What to produce — Everything in the records except the pictures must be copied out exactly.

- - -

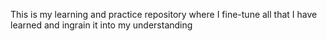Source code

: This is my learning and practice repository where I fine-tune all that I have learned and ingrain it into my understanding
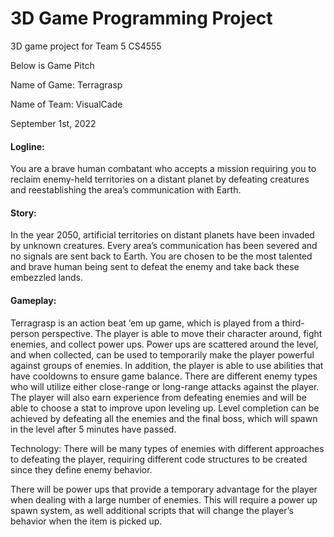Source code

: # 3D Game Programming Project
3D game project for Team 5 CS4555

Below is Game Pitch

Name of Game: Terragrasp

Name of Team: VisualCade

September 1st, 2022

#### Logline:
You are a brave human combatant who accepts a mission requiring you to reclaim enemy-held territories on a distant planet by defeating creatures and reestablishing the area’s communication with Earth.

#### Story:

In the year 2050, artificial territories on distant planets have been invaded by unknown creatures. Every area’s communication has been severed and no signals are sent back to Earth. You are chosen to be the most talented and brave human being sent to defeat the enemy and take back these embezzled lands.

#### Gameplay:
Terragrasp is an action beat ‘em up game, which is played from a third-person perspective. The player is able to move their character around, fight enemies, and collect power ups. Power ups are scattered around the level, and when collected, can be used to temporarily make the player powerful against groups of enemies. In addition, the player is able to use abilities that have cooldowns to ensure game balance. There are different enemy types who will utilize either close-range or long-range attacks against the player. The player will also earn experience from defeating enemies and will be able to choose a stat to improve upon leveling up. Level completion can be achieved by defeating all the enemies and the final boss, which will spawn in the level after 5 minutes have passed. 

Technology:
There will be many types of enemies with different approaches to defeating the player, requiring different code structures to be created since they define enemy behavior.

There will be power ups that provide a temporary advantage for the player when dealing with a large number of enemies. This will require a power up spawn system, as well additional scripts that will change the player’s behavior when the item is picked up.

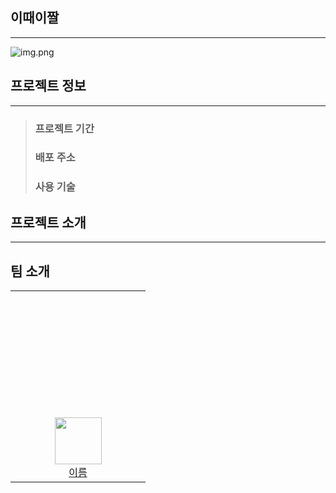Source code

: ## 이때이짤

---
<image align="center">![img.png](img.png)</image>

## 프로젝트 정보

---
> ### 프로젝트 기간
> ### 배포 주소
> ### 사용 기술

## 프로젝트 소개

---
## 팀 소개

<table>
    <tr height="200px">
        <tr></tr>
        <td align="center" width="200px">
                <a href="link">
                    <image src="https://avatars.githubusercontent.com/u/00000000?v=4" width="75" height="75" />
                </a>
                <br />
                <a href="link">이름</a>
        </td>
    </tr>
</table>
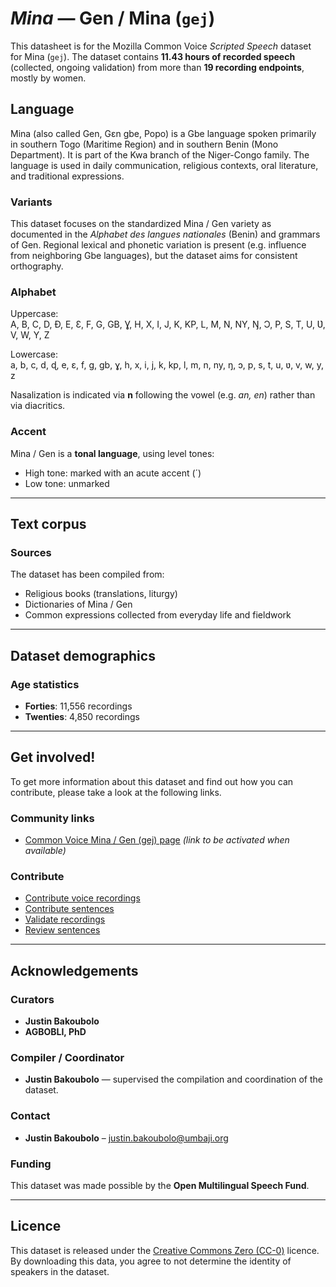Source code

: # *Mina* — Gen / Mina (`gej`)

This datasheet is for the Mozilla Common Voice *Scripted Speech* dataset  
for Mina (`gej`). The dataset contains **11.43 hours of recorded speech** (collected, ongoing validation) from more than **19 recording endpoints**, mostly by women.

## Language

Mina (also called Gen, Gɛn gbe, Popo) is a Gbe language spoken primarily in southern Togo (Maritime Region) and in southern Benin (Mono Department). It is part of the Kwa branch of the Niger-Congo family. The language is used in daily communication, religious contexts, oral literature, and traditional expressions.

### Variants

This dataset focuses on the standardized Mina / Gen variety as documented in the *Alphabet des langues nationales* (Benin) and grammars of Gen. Regional lexical and phonetic variation is present (e.g. influence from neighboring Gbe languages), but the dataset aims for consistent orthography.

### Alphabet

Uppercase:  
A, B, C, D, Ɖ, E, Ɛ, F, G, GB, Ɣ, H, X, I, J, K, KP, L, M, N, NY, Ŋ, Ɔ, P, S, T, U, Ʋ, V, W, Y, Z  

Lowercase:  
a, b, c, d, ɖ, e, ɛ, f, g, gb, ɣ, h, x, i, j, k, kp, l, m, n, ny, ŋ, ɔ, p, s, t, u, ʋ, v, w, y, z  

Nasalization is indicated via **n** following the vowel (e.g. *an, en*) rather than via diacritics.

###  Accent

Mina / Gen is a **tonal language**, using level tones:  

- High tone: marked with an acute accent (´)  
- Low tone: unmarked  

---

## Text corpus

### Sources

The dataset has been compiled from:  

* Religious books (translations, liturgy)  
* Dictionaries of Mina / Gen  
* Common expressions collected from everyday life and fieldwork  

---

## Dataset demographics

### Age statistics

* **Forties**: 11,556 recordings  
* **Twenties**: 4,850 recordings  

---

## Get involved!

To get more information about this dataset and find out how you can contribute, please take a look at the following links.

### Community links

* [Common Voice Mina / Gen (gej) page](https://commonvoice.mozilla.org/gej) *(link to be activated when available)*

### Contribute

* [Contribute voice recordings](https://commonvoice.mozilla.org/gej/speak)  
* [Contribute sentences](https://commonvoice.mozilla.org/gej/write)  
* [Validate recordings](https://commonvoice.mozilla.org/gej/listen)  
* [Review sentences](https://commonvoice.mozilla.org/gej/review)  

---

## Acknowledgements

### Curators

* **Justin Bakoubolo**  
* **AGBOBLI, PhD**  

### Compiler / Coordinator

* **Justin Bakoubolo** — supervised the compilation and coordination of the dataset.

### Contact

* **Justin Bakoubolo** – [justin.bakoubolo@umbaji.org](mailto:justin.bakoubolo@umbaji.org)

### Funding

This dataset was made possible by the **Open Multilingual Speech Fund**.

---

## Licence

This dataset is released under the [Creative Commons Zero (CC-0)](https://creativecommons.org/public-domain/cc0/) licence.  
By downloading this data, you agree to not determine the identity of speakers in the dataset.
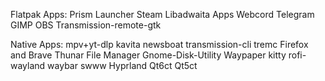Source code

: Flatpak Apps:
    Prism Launcher
    Steam
    Libadwaita Apps
    Webcord
    Telegram
    GIMP
    OBS
    Transmission-remote-gtk

Native Apps:
    mpv+yt-dlp
    kavita
    newsboat
    transmission-cli
    tremc
    Firefox and Brave
    Thunar File Manager
    Gnome-Disk-Utility
    Waypaper
    kitty
    rofi-wayland
    waybar
    swww
    Hyprland
    Qt6ct
    Qt5ct

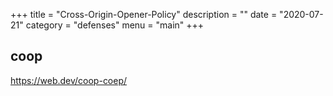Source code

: +++
title = "Cross-Origin-Opener-Policy"
description = ""
date = "2020-07-21"
category = "defenses"
menu = "main"
+++

## coop

https://web.dev/coop-coep/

- - -

Reply —
Source code

: This is my learning and practice repository where I fine-tune all that I have learned and ingrain it into my understanding
Source code

: # 3D Game Programming Project
3D game project for Team 5 CS4555

Below is Game Pitch

Name of Game: Terragrasp

Name of Team: VisualCade

September 1st, 2022

#### Logline:
You are a brave human combatant who accepts a mission requiring you to reclaim enemy-held territories on a distant planet by defeating creatures and reestablishing the area’s communication with Earth.

#### Story:

In the year 2050, artificial territories on distant planets have been invaded by unknown creatures. Every area’s communication has been severed and no signals are sent back to Earth. You are chosen to be the most talented and brave human being sent to defeat the enemy and take back these embezzled lands.

#### Gameplay:
Terragrasp is an action beat ‘em up game, which is played from a third-person perspective. The player is able to move their character around, fight enemies, and collect power ups. Power ups are scattered around the level, and when collected, can be used to temporarily make the player powerful against groups of enemies. In addition, the player is able to use abilities that have cooldowns to ensure game balance. There are different enemy types who will utilize either close-range or long-range attacks against the player. The player will also earn experience from defeating enemies and will be able to choose a stat to improve upon leveling up. Level completion can be achieved by defeating all the enemies and the final boss, which will spawn in the level after 5 minutes have passed. 

Technology:
There will be many types of enemies with different approaches to defeating the player, requiring different code structures to be created since they define enemy behavior.

There will be power ups that provide a temporary advantage for the player when dealing with a large number of enemies. This will require a power up spawn system, as well additional scripts that will change the player’s behavior when the item is picked up.

Source code

: ## 이때이짤

---
<image align="center">![img.png](img.png)</image>

## 프로젝트 정보

---
> ### 프로젝트 기간
> ### 배포 주소
> ### 사용 기술

## 프로젝트 소개

---
## 팀 소개

<table>
    <tr height="200px">
        <tr></tr>
        <td align="center" width="200px">
                <a href="link">
                    <image src="https://avatars.githubusercontent.com/u/00000000?v=4" width="75" height="75" />
                </a>
                <br />
                <a href="link">이름</a>
        </td>
    </tr>
</table>
Source code

: # *Mina* — Gen / Mina (`gej`)

This datasheet is for the Mozilla Common Voice *Scripted Speech* dataset  
for Mina (`gej`). The dataset contains **11.43 hours of recorded speech** (collected, ongoing validation) from more than **19 recording endpoints**, mostly by women.

## Language

Mina (also called Gen, Gɛn gbe, Popo) is a Gbe language spoken primarily in southern Togo (Maritime Region) and in southern Benin (Mono Department). It is part of the Kwa branch of the Niger-Congo family. The language is used in daily communication, religious contexts, oral literature, and traditional expressions.

### Variants

This dataset focuses on the standardized Mina / Gen variety as documented in the *Alphabet des langues nationales* (Benin) and grammars of Gen. Regional lexical and phonetic variation is present (e.g. influence from neighboring Gbe languages), but the dataset aims for consistent orthography.

### Alphabet

Uppercase:  
A, B, C, D, Ɖ, E, Ɛ, F, G, GB, Ɣ, H, X, I, J, K, KP, L, M, N, NY, Ŋ, Ɔ, P, S, T, U, Ʋ, V, W, Y, Z  

Lowercase:  
a, b, c, d, ɖ, e, ɛ, f, g, gb, ɣ, h, x, i, j, k, kp, l, m, n, ny, ŋ, ɔ, p, s, t, u, ʋ, v, w, y, z  

Nasalization is indicated via **n** following the vowel (e.g. *an, en*) rather than via diacritics.

###  Accent

Mina / Gen is a **tonal language**, using level tones:  

- High tone: marked with an acute accent (´)  
- Low tone: unmarked  

---

## Text corpus

### Sources

The dataset has been compiled from:  

* Religious books (translations, liturgy)  
* Dictionaries of Mina / Gen  
* Common expressions collected from everyday life and fieldwork  

---

## Dataset demographics

### Age statistics

* **Forties**: 11,556 recordings  
* **Twenties**: 4,850 recordings  

---

## Get involved!

To get more information about this dataset and find out how you can contribute, please take a look at the following links.

### Community links

* [Common Voice Mina / Gen (gej) page](https://commonvoice.mozilla.org/gej) *(link to be activated when available)*

### Contribute

* [Contribute voice recordings](https://commonvoice.mozilla.org/gej/speak)  
* [Contribute sentences](https://commonvoice.mozilla.org/gej/write)  
* [Validate recordings](https://commonvoice.mozilla.org/gej/listen)  
* [Review sentences](https://commonvoice.mozilla.org/gej/review)  

---

## Acknowledgements

### Curators

* **Justin Bakoubolo**  
* **AGBOBLI, PhD**  

### Compiler / Coordinator

* **Justin Bakoubolo** — supervised the compilation and coordination of the dataset.

### Contact

* **Justin Bakoubolo** – [justin.bakoubolo@umbaji.org](mailto:justin.bakoubolo@umbaji.org)

### Funding

This dataset was made possible by the **Open Multilingual Speech Fund**.

---

## Licence

This dataset is released under the [Creative Commons Zero (CC-0)](https://creativecommons.org/public-domain/cc0/) licence.  
By downloading this data, you agree to not determine the identity of speakers in the dataset.
Source code

: Flatpak Apps:
    Prism Launcher
    Steam
    Libadwaita Apps
    Webcord
    Telegram
    GIMP
    OBS
    Transmission-remote-gtk

Native Apps:
    mpv+yt-dlp
    kavita
    newsboat
    transmission-cli
    tremc
    Firefox and Brave
    Thunar File Manager
    Gnome-Disk-Utility
    Waypaper
    kitty
    rofi-wayland
    waybar
    swww
    Hyprland
    Qt6ct
    Qt5ct

Source code

: +++
title = "Cross-Origin-Opener-Policy"
description = ""
date = "2020-07-21"
category = "defenses"
menu = "main"
+++

## coop

https://web.dev/coop-coep/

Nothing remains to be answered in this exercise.